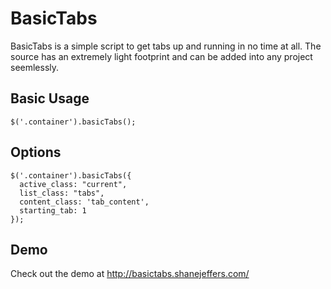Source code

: BasicTabs
=========

BasicTabs is a simple script to get tabs up and running in no time at all.  The source has an extremely light footprint and can be added into any project seemlessly.


## Basic Usage ##
```
$('.container').basicTabs();
```

## Options ##

```
$('.container').basicTabs({
  active_class: "current",
  list_class: "tabs",
  content_class: 'tab_content',
  starting_tab: 1
});
```


Demo
----

Check out the demo at http://basictabs.shanejeffers.com/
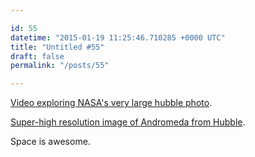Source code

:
 ```yaml
---

id: 55
datetime: "2015-01-19 11:25:46.710285 +0000 UTC"
title: "Untitled #55"
draft: false
permalink: "/posts/55"

---
```


[Video exploring NASA's very large hubble photo](https://www.youtube.com/watch?v=udAL48P5NJU).

[Super-high resolution image of Andromeda from Hubble](http://www.spacetelescope.org/images/heic1502a/).

Space is awesome.

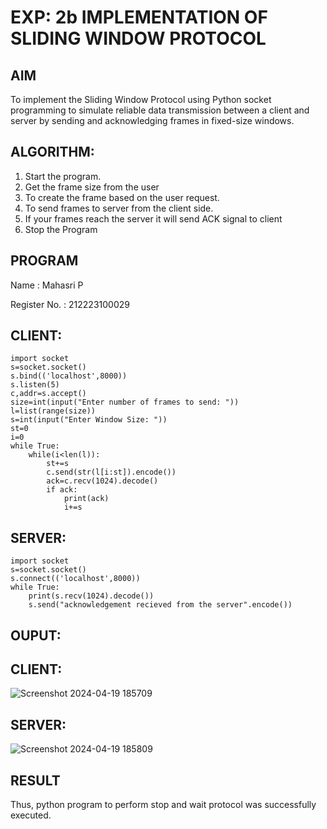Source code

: # EXP: 2b IMPLEMENTATION OF SLIDING WINDOW PROTOCOL
## AIM
To implement the Sliding Window Protocol using Python socket programming to simulate reliable data transmission between a client and server by sending and acknowledging frames in fixed-size windows.
## ALGORITHM:
1. Start the program.
2. Get the frame size from the user
3. To create the frame based on the user request.
4. To send frames to server from the client side.
5. If your frames reach the server it will send ACK signal to client
6. Stop the Program
## PROGRAM
Name : Mahasri P

Register No. : 212223100029
## CLIENT:
```
import socket
s=socket.socket()
s.bind(('localhost',8000))
s.listen(5)
c,addr=s.accept()
size=int(input("Enter number of frames to send: "))
l=list(range(size))
s=int(input("Enter Window Size: "))
st=0
i=0
while True:
    while(i<len(l)):
        st+=s
        c.send(str(l[i:st]).encode())
        ack=c.recv(1024).decode()
        if ack:
            print(ack)
            i+=s
```
## SERVER:
```
import socket
s=socket.socket()
s.connect(('localhost',8000))
while True:
    print(s.recv(1024).decode())
    s.send("acknowledgement recieved from the server".encode())
```
## OUPUT:
## CLIENT:
![Screenshot 2024-04-19 185709](https://github.com/23002027/2b_SLIDING_WINDOW_PROTOCOL/assets/139752981/aacb6080-eb92-47a3-8565-24f633c0270f)

## SERVER:

![Screenshot 2024-04-19 185809](https://github.com/23002027/2b_SLIDING_WINDOW_PROTOCOL/assets/139752981/e63c34da-be5f-4e04-b503-1db9d088ab2d)

## RESULT
Thus, python program to perform stop and wait protocol was successfully executed.
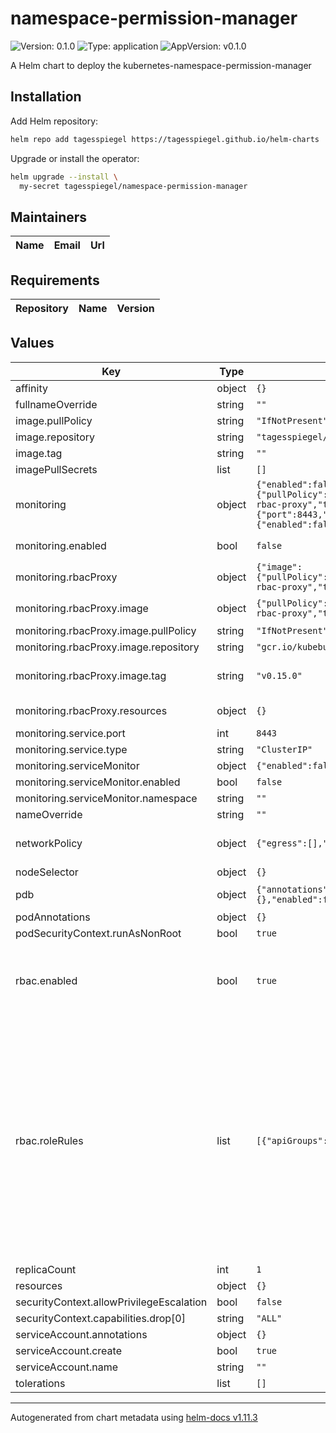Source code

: # namespace-permission-manager

![Version: 0.1.0](https://img.shields.io/badge/Version-0.1.0-informational?style=flat-square) ![Type: application](https://img.shields.io/badge/Type-application-informational?style=flat-square) ![AppVersion: v0.1.0](https://img.shields.io/badge/AppVersion-v0.1.0-informational?style=flat-square)

A Helm chart to deploy the kubernetes-namespace-permission-manager

## Installation

Add Helm repository:

```bash
helm repo add tagesspiegel https://tagesspiegel.github.io/helm-charts
```

Upgrade or install the operator:

```bash
helm upgrade --install \
  my-secret tagesspiegel/namespace-permission-manager
```

## Maintainers

| Name | Email | Url |
| ---- | ------ | --- |

## Requirements

| Repository | Name | Version |
|------------|------|---------|

## Values

| Key | Type | Default | Description |
|-----|------|---------|-------------|
| affinity | object | `{}` |  |
| fullnameOverride | string | `""` |  |
| image.pullPolicy | string | `"IfNotPresent"` |  |
| image.repository | string | `"tagesspiegel/kubernetes-namespace-permission-manager"` |  |
| image.tag | string | `""` |  |
| imagePullSecrets | list | `[]` |  |
| monitoring | object | `{"enabled":false,"rbacProxy":{"image":{"pullPolicy":"IfNotPresent","repository":"gcr.io/kubebuilder/kube-rbac-proxy","tag":"v0.15.0"},"resources":{}},"service":{"port":8443,"type":"ClusterIP"},"serviceMonitor":{"enabled":false,"namespace":""}}` | Monitoring configuration |
| monitoring.enabled | bool | `false` | Enable Prometheus Operator Monitoring |
| monitoring.rbacProxy | object | `{"image":{"pullPolicy":"IfNotPresent","repository":"gcr.io/kubebuilder/kube-rbac-proxy","tag":"v0.15.0"},"resources":{}}` | RBAC Proxy configuration |
| monitoring.rbacProxy.image | object | `{"pullPolicy":"IfNotPresent","repository":"gcr.io/kubebuilder/kube-rbac-proxy","tag":"v0.15.0"}` | Image to use for the RBAC Proxy |
| monitoring.rbacProxy.image.pullPolicy | string | `"IfNotPresent"` | Image pull policy |
| monitoring.rbacProxy.image.repository | string | `"gcr.io/kubebuilder/kube-rbac-proxy"` | Image repository |
| monitoring.rbacProxy.image.tag | string | `"v0.15.0"` | Tag overrides the image tag whose default is the chart appVersion. |
| monitoring.rbacProxy.resources | object | `{}` | RBAC Proxy resource configuration |
| monitoring.service.port | int | `8443` | Service port |
| monitoring.service.type | string | `"ClusterIP"` | Service configuration |
| monitoring.serviceMonitor | object | `{"enabled":false,"namespace":""}` | ServiceMonitor configuration |
| monitoring.serviceMonitor.enabled | bool | `false` | Enable ServiceMonitor |
| monitoring.serviceMonitor.namespace | string | `""` | Service Monitor namespace |
| nameOverride | string | `""` |  |
| networkPolicy | object | `{"egress":[],"enabled":false,"ingress":[]}` | networkPolicy defines the network access to and from the operator |
| nodeSelector | object | `{}` |  |
| pdb | object | `{"annotations":{},"enabled":false,"maxUnavailable":0,"minAvailable":1}` | pdb defines the pod disruption budget for the operator |
| podAnnotations | object | `{}` |  |
| podSecurityContext.runAsNonRoot | bool | `true` |  |
| rbac.enabled | bool | `true` | rbac.enabled specifies whether RBAC resources should be created If disabled, the operator will use the permissions of the service account the operator is running under |
| rbac.roleRules | list | `[{"apiGroups":["*"],"resources":["*"],"verbs":["*"]}]` | roleRules defines the permissions the operator has access to The operator needs at least access to:   namespaces: [list, get, watch]   roles: [list, get, watch, create, update, delete]   rolebindings: [list, get, watch, create, update, delete]  And to any resource defined in the ns.tagesspiegel.de/rolebinding-subjects, ns.tagesspiegel.de/rolebinding-roleref and ns.tagesspiegel.de/custom-role-rules annotations To simplify the configuration, the operator has access to all resources in all namespaces by default. |
| replicaCount | int | `1` |  |
| resources | object | `{}` |  |
| securityContext.allowPrivilegeEscalation | bool | `false` |  |
| securityContext.capabilities.drop[0] | string | `"ALL"` |  |
| serviceAccount.annotations | object | `{}` |  |
| serviceAccount.create | bool | `true` |  |
| serviceAccount.name | string | `""` |  |
| tolerations | list | `[]` |  |

----------------------------------------------
Autogenerated from chart metadata using [helm-docs v1.11.3](https://github.com/norwoodj/helm-docs/releases/v1.11.3)
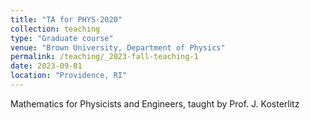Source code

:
 ```yaml
---
title: "TA for PHYS-2020"
collection: teaching
type: "Graduate course"
venue: "Brown University, Department of Physics"
permalink: /teaching/_2023-fall-teaching-1
date: 2023-09-01
location: "Providence, RI"
---
```


Mathematics for Physicists and Engineers, taught by Prof. J. Kosterlitz

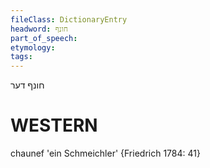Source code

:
 ```yaml
---
fileClass: DictionaryEntry
headword: חונף
part_of_speech: 
etymology: 
tags: 
---
```

חונף
דער

WESTERN
========

chaunef 'ein Schmeichler' {Friedrich 1784: 41}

══════════════════════════════

Your goal:
What is needed is an exact transcription of every entry, minus the pictures.

Result of the task:
Source code

: BasicTabs
=========

BasicTabs is a simple script to get tabs up and running in no time at all.  The source has an extremely light footprint and can be added into any project seemlessly.


## Basic Usage ##
```
$('.container').basicTabs();
```

## Options ##

```
$('.container').basicTabs({
  active_class: "current",
  list_class: "tabs",
  content_class: 'tab_content',
  starting_tab: 1
});
```


Demo
----

Check out the demo at http://basictabs.shanejeffers.com/
Source code

:
 ```yaml
---

id: 55
datetime: "2015-01-19 11:25:46.710285 +0000 UTC"
title: "Untitled #55"
draft: false
permalink: "/posts/55"

---
```


[Video exploring NASA's very large hubble photo](https://www.youtube.com/watch?v=udAL48P5NJU).

[Super-high resolution image of Andromeda from Hubble](http://www.spacetelescope.org/images/heic1502a/).

Space is awesome.

Source code

: # EXP: 2b IMPLEMENTATION OF SLIDING WINDOW PROTOCOL
## AIM
To implement the Sliding Window Protocol using Python socket programming to simulate reliable data transmission between a client and server by sending and acknowledging frames in fixed-size windows.
## ALGORITHM:
1. Start the program.
2. Get the frame size from the user
3. To create the frame based on the user request.
4. To send frames to server from the client side.
5. If your frames reach the server it will send ACK signal to client
6. Stop the Program
## PROGRAM
Name : Mahasri P

Register No. : 212223100029
## CLIENT:
```
import socket
s=socket.socket()
s.bind(('localhost',8000))
s.listen(5)
c,addr=s.accept()
size=int(input("Enter number of frames to send: "))
l=list(range(size))
s=int(input("Enter Window Size: "))
st=0
i=0
while True:
    while(i<len(l)):
        st+=s
        c.send(str(l[i:st]).encode())
        ack=c.recv(1024).decode()
        if ack:
            print(ack)
            i+=s
```
## SERVER:
```
import socket
s=socket.socket()
s.connect(('localhost',8000))
while True:
    print(s.recv(1024).decode())
    s.send("acknowledgement recieved from the server".encode())
```
## OUPUT:
## CLIENT:
![Screenshot 2024-04-19 185709](https://github.com/23002027/2b_SLIDING_WINDOW_PROTOCOL/assets/139752981/aacb6080-eb92-47a3-8565-24f633c0270f)

## SERVER:

![Screenshot 2024-04-19 185809](https://github.com/23002027/2b_SLIDING_WINDOW_PROTOCOL/assets/139752981/e63c34da-be5f-4e04-b503-1db9d088ab2d)

## RESULT
Thus, python program to perform stop and wait protocol was successfully executed.
Source code

: # namespace-permission-manager

![Version: 0.1.0](https://img.shields.io/badge/Version-0.1.0-informational?style=flat-square) ![Type: application](https://img.shields.io/badge/Type-application-informational?style=flat-square) ![AppVersion: v0.1.0](https://img.shields.io/badge/AppVersion-v0.1.0-informational?style=flat-square)

A Helm chart to deploy the kubernetes-namespace-permission-manager

## Installation

Add Helm repository:

```bash
helm repo add tagesspiegel https://tagesspiegel.github.io/helm-charts
```

Upgrade or install the operator:

```bash
helm upgrade --install \
  my-secret tagesspiegel/namespace-permission-manager
```

## Maintainers

| Name | Email | Url |
| ---- | ------ | --- |

## Requirements

| Repository | Name | Version |
|------------|------|---------|

## Values

| Key | Type | Default | Description |
|-----|------|---------|-------------|
| affinity | object | `{}` |  |
| fullnameOverride | string | `""` |  |
| image.pullPolicy | string | `"IfNotPresent"` |  |
| image.repository | string | `"tagesspiegel/kubernetes-namespace-permission-manager"` |  |
| image.tag | string | `""` |  |
| imagePullSecrets | list | `[]` |  |
| monitoring | object | `{"enabled":false,"rbacProxy":{"image":{"pullPolicy":"IfNotPresent","repository":"gcr.io/kubebuilder/kube-rbac-proxy","tag":"v0.15.0"},"resources":{}},"service":{"port":8443,"type":"ClusterIP"},"serviceMonitor":{"enabled":false,"namespace":""}}` | Monitoring configuration |
| monitoring.enabled | bool | `false` | Enable Prometheus Operator Monitoring |
| monitoring.rbacProxy | object | `{"image":{"pullPolicy":"IfNotPresent","repository":"gcr.io/kubebuilder/kube-rbac-proxy","tag":"v0.15.0"},"resources":{}}` | RBAC Proxy configuration |
| monitoring.rbacProxy.image | object | `{"pullPolicy":"IfNotPresent","repository":"gcr.io/kubebuilder/kube-rbac-proxy","tag":"v0.15.0"}` | Image to use for the RBAC Proxy |
| monitoring.rbacProxy.image.pullPolicy | string | `"IfNotPresent"` | Image pull policy |
| monitoring.rbacProxy.image.repository | string | `"gcr.io/kubebuilder/kube-rbac-proxy"` | Image repository |
| monitoring.rbacProxy.image.tag | string | `"v0.15.0"` | Tag overrides the image tag whose default is the chart appVersion. |
| monitoring.rbacProxy.resources | object | `{}` | RBAC Proxy resource configuration |
| monitoring.service.port | int | `8443` | Service port |
| monitoring.service.type | string | `"ClusterIP"` | Service configuration |
| monitoring.serviceMonitor | object | `{"enabled":false,"namespace":""}` | ServiceMonitor configuration |
| monitoring.serviceMonitor.enabled | bool | `false` | Enable ServiceMonitor |
| monitoring.serviceMonitor.namespace | string | `""` | Service Monitor namespace |
| nameOverride | string | `""` |  |
| networkPolicy | object | `{"egress":[],"enabled":false,"ingress":[]}` | networkPolicy defines the network access to and from the operator |
| nodeSelector | object | `{}` |  |
| pdb | object | `{"annotations":{},"enabled":false,"maxUnavailable":0,"minAvailable":1}` | pdb defines the pod disruption budget for the operator |
| podAnnotations | object | `{}` |  |
| podSecurityContext.runAsNonRoot | bool | `true` |  |
| rbac.enabled | bool | `true` | rbac.enabled specifies whether RBAC resources should be created If disabled, the operator will use the permissions of the service account the operator is running under |
| rbac.roleRules | list | `[{"apiGroups":["*"],"resources":["*"],"verbs":["*"]}]` | roleRules defines the permissions the operator has access to The operator needs at least access to:   namespaces: [list, get, watch]   roles: [list, get, watch, create, update, delete]   rolebindings: [list, get, watch, create, update, delete]  And to any resource defined in the ns.tagesspiegel.de/rolebinding-subjects, ns.tagesspiegel.de/rolebinding-roleref and ns.tagesspiegel.de/custom-role-rules annotations To simplify the configuration, the operator has access to all resources in all namespaces by default. |
| replicaCount | int | `1` |  |
| resources | object | `{}` |  |
| securityContext.allowPrivilegeEscalation | bool | `false` |  |
| securityContext.capabilities.drop[0] | string | `"ALL"` |  |
| serviceAccount.annotations | object | `{}` |  |
| serviceAccount.create | bool | `true` |  |
| serviceAccount.name | string | `""` |  |
| tolerations | list | `[]` |  |

----------------------------------------------
Autogenerated from chart metadata using [helm-docs v1.11.3](https://github.com/norwoodj/helm-docs/releases/v1.11.3)
Source code

:
 ```yaml
---
title: "TA for PHYS-2020"
collection: teaching
type: "Graduate course"
venue: "Brown University, Department of Physics"
permalink: /teaching/_2023-fall-teaching-1
date: 2023-09-01
location: "Providence, RI"
---
```


Mathematics for Physicists and Engineers, taught by Prof. J. Kosterlitz

Source code

:
 ```yaml
---
fileClass: DictionaryEntry
headword: חונף
part_of_speech: 
etymology: 
tags: 
---
```

חונף
דער

WESTERN
========

chaunef 'ein Schmeichler' {Friedrich 1784: 41}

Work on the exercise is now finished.